TENS of millions of pounds are reported to have been lost by Somerset Council selling off assets as it battled to avoid going bankrupt in the past three years.
But, it could have been worse.
Councillors were told the strategy had been to sell off properties across the country over a four-year timeframe because acting quicker would have led to reputational damage and potentially lower sales figures.
BBC Somerset reported 28 properties bought by former district councils before they were taken over by the unitary authority had been sold for £128 million, representing a £39 million loss.
JLL UK region head of capital markets Olly Payne said the staggered sales were a ploy to avoid the council being seen as a ‘weak wildebeest’ in the eyes of ‘cheeky bidders’.
Mr Payne said: “We recommended a strategic sale of assets over a period of four years, because it is incredibly difficult at these current times to predict what is going to happen in the global property market, given everything that is going on in the world.
“Our market is basically built on debt, and debt is influenced hugely by inflation, interest rates, and all the other levers out in the global economy.
“It was a very sensible strategy, because if we had sold everything straight away, it would have been seen as a bit of a fire sale.
“This way, we have achieved better values for the individual assets.”
Mr Payne said the largest single sale was £14.4 million for the Steelite factory in Stoke-on-Trent.
A further five assets were under offer, with a combined guide price of more than £24 million.
The majority of sales were to small property companies, a large French investment company taking advantage of UK tax breaks, and private investors ‘with a lot of wealth… who like bricks and mortar’.
Mr Payne said continuing the ‘steady as she goes’ approach would enable the council to achieve the best value for taxpayers on the remaining sales and prevent any damage to its wider reputation.

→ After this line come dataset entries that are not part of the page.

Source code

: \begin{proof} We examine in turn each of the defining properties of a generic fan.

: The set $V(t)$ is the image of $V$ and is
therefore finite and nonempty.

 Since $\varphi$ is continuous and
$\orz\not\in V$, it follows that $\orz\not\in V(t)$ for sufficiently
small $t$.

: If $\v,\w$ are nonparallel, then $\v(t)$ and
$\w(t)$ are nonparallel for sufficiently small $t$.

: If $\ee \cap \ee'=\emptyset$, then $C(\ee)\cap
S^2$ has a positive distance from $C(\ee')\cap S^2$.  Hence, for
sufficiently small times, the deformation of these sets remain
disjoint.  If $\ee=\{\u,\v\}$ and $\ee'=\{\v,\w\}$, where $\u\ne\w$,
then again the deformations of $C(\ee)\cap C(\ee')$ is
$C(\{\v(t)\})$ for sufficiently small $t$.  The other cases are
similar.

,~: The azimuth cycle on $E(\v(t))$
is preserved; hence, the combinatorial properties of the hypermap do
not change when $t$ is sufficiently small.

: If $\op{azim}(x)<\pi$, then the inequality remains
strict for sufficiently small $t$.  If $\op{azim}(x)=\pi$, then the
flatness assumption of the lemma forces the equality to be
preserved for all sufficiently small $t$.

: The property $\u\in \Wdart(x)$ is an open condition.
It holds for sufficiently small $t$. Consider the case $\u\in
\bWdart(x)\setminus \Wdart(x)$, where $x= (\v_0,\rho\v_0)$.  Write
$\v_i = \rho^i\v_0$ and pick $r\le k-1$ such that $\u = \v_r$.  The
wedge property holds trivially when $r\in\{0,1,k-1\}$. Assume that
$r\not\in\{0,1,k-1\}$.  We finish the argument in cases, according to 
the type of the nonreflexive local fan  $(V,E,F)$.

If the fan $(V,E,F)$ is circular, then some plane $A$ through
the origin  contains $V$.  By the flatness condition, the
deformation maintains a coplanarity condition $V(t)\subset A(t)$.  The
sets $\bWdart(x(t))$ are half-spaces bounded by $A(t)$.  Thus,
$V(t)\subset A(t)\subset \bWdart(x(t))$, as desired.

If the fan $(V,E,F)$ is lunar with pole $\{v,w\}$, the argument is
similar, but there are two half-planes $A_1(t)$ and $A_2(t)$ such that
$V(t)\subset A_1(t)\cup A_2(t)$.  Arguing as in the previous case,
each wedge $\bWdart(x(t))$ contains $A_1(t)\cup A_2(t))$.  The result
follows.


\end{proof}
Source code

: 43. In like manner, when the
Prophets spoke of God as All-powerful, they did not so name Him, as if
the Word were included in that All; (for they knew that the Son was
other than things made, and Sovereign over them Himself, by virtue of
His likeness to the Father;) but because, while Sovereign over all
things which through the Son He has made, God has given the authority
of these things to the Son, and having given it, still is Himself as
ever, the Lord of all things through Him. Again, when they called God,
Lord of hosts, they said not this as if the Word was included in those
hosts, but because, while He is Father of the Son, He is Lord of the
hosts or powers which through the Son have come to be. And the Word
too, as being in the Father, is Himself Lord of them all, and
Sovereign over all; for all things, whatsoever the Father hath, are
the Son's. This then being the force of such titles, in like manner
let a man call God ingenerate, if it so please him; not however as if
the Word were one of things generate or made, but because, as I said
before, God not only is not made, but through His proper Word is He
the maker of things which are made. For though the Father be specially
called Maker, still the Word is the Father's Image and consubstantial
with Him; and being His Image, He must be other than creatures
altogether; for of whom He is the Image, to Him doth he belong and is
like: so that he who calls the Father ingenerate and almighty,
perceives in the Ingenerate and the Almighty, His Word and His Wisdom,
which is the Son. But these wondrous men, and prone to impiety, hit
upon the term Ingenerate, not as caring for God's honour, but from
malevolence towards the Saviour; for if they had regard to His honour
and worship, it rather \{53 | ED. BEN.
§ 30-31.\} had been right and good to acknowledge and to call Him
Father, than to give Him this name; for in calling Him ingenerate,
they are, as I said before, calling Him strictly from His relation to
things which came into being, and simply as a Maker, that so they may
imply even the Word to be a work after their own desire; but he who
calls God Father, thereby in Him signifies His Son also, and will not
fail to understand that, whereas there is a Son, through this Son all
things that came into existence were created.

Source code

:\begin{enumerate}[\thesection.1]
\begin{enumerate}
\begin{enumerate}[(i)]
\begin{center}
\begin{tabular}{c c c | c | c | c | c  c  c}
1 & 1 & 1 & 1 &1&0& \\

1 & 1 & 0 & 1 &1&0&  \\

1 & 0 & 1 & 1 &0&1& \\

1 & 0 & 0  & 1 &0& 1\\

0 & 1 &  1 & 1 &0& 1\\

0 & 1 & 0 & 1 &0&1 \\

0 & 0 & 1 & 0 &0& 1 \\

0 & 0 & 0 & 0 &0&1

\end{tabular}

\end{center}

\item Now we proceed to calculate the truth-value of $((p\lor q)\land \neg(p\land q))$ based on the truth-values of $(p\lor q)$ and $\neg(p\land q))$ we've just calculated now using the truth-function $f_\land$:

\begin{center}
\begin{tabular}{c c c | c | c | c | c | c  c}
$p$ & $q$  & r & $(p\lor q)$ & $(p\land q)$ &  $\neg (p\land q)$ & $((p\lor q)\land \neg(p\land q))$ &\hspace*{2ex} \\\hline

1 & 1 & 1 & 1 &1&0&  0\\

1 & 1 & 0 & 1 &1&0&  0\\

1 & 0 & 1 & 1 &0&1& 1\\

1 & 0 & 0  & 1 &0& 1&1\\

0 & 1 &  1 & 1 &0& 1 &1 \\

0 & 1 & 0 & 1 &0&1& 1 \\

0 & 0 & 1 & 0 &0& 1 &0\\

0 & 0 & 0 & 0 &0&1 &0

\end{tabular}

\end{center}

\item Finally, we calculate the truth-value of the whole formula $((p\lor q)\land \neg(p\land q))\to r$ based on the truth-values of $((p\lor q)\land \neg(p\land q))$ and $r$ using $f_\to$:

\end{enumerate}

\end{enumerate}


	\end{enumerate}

He said: “When the news came out that the council was being told to sell its commercial assets, immediately everybody in the property market is aware of that.
“Approaches were made by some companies who said, ‘we will take everything at 50p in the pound’.”
Council leader Cllr Bill Revans welcomed the current position, and said a consistent message from Government would prove invaluable for the future of how local government was funded.
Cllr Revans said: “I am very aware that some councils have made investments which have put them in a position which is not sustainable.
“Other councils have benefited.
“We are not in the best position, but we are not in the worst position, either.
“It is a mid-table performance on this.
“We were encouraged to invest at one point by the Government, and then encouraged to sell the investments off.
“Isn’t it nice to have consistency in advice from our friends in Whitehall?”